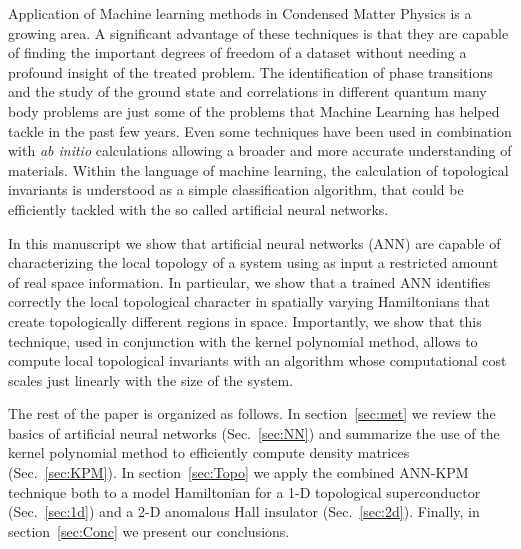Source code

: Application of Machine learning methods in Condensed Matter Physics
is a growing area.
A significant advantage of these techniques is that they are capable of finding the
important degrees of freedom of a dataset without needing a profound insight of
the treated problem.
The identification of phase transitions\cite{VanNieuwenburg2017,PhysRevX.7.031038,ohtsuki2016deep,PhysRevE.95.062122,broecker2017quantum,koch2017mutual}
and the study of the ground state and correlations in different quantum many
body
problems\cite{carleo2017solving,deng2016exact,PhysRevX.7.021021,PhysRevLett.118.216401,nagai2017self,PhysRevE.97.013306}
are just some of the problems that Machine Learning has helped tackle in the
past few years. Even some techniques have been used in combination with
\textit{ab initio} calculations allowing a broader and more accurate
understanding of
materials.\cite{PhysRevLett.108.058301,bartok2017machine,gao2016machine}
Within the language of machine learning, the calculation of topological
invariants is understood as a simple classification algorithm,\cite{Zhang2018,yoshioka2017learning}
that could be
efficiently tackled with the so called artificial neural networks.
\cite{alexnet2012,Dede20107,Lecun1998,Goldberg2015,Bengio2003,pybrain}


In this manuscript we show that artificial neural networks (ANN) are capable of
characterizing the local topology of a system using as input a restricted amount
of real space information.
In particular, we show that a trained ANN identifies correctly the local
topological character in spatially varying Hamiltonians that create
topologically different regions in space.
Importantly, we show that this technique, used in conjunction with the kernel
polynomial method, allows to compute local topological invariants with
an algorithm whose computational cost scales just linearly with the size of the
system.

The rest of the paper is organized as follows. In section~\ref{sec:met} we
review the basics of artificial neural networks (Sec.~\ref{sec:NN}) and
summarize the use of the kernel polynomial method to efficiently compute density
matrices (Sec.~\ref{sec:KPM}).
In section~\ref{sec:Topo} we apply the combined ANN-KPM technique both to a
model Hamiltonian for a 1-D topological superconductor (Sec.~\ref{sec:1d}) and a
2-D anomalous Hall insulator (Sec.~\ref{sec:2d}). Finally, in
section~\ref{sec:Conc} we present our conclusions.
────────────────
→ **The problem**: Return each line from the material that includes the string "used".

→ **Task output**:
past few years. Even some techniques have been used in combination with
Importantly, we show that this technique, used in conjunction with the kernel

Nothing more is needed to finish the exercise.